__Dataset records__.
-----

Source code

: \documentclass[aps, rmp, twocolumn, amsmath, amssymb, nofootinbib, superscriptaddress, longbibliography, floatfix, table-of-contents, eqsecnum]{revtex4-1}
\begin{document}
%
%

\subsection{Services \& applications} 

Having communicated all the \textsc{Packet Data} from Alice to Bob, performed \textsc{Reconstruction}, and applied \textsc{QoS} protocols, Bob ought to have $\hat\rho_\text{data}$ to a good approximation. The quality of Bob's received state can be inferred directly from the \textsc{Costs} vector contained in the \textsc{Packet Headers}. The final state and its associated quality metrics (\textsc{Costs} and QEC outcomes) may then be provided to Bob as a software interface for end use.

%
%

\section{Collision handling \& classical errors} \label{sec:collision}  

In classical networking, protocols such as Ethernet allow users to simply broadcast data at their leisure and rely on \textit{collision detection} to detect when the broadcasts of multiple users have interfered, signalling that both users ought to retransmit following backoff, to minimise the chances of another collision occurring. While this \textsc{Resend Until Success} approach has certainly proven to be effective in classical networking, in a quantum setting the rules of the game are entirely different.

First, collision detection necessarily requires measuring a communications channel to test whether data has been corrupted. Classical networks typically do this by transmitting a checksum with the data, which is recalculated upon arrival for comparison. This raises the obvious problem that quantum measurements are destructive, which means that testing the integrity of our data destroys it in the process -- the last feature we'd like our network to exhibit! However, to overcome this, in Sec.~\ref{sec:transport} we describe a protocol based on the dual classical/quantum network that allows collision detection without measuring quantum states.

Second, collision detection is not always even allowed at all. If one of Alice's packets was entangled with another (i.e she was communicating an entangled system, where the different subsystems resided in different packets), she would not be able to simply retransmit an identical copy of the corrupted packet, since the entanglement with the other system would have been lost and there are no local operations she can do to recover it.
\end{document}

-----

__Exercise requirements__.
Would you print all of the records exactly as they were given?

__Response__.
Source code

: \documentclass[aps, rmp, twocolumn, amsmath, amssymb, nofootinbib, superscriptaddress, longbibliography, floatfix, table-of-contents, eqsecnum]{revtex4-1}
\begin{document}
%
%

\subsection{Services \& applications} 

Having communicated all the \textsc{Packet Data} from Alice to Bob, performed \textsc{Reconstruction}, and applied \textsc{QoS} protocols, Bob ought to have $\hat\rho_\text{data}$ to a good approximation. The quality of Bob's received state can be inferred directly from the \textsc{Costs} vector contained in the \textsc{Packet Headers}. The final state and its associated quality metrics (\textsc{Costs} and QEC outcomes) may then be provided to Bob as a software interface for end use.

%
%

\section{Collision handling \& classical errors} \label{sec:collision}  

In classical networking, protocols such as Ethernet allow users to simply broadcast data at their leisure and rely on \textit{collision detection} to detect when the broadcasts of multiple users have interfered, signalling that both users ought to retransmit following backoff, to minimise the chances of another collision occurring. While this \textsc{Resend Until Success} approach has certainly proven to be effective in classical networking, in a quantum setting the rules of the game are entirely different.

First, collision detection necessarily requires measuring a communications channel to test whether data has been corrupted. Classical networks typically do this by transmitting a checksum with the data, which is recalculated upon arrival for comparison. This raises the obvious problem that quantum measurements are destructive, which means that testing the integrity of our data destroys it in the process -- the last feature we'd like our network to exhibit! However, to overcome this, in Sec.~\ref{sec:transport} we describe a protocol based on the dual classical/quantum network that allows collision detection without measuring quantum states.

Second, collision detection is not always even allowed at all. If one of Alice's packets was entangled with another (i.e she was communicating an entangled system, where the different subsystems resided in different packets), she would not be able to simply retransmit an identical copy of the corrupted packet, since the entanglement with the other system would have been lost and there are no local operations she can do to recover it.
\end{document}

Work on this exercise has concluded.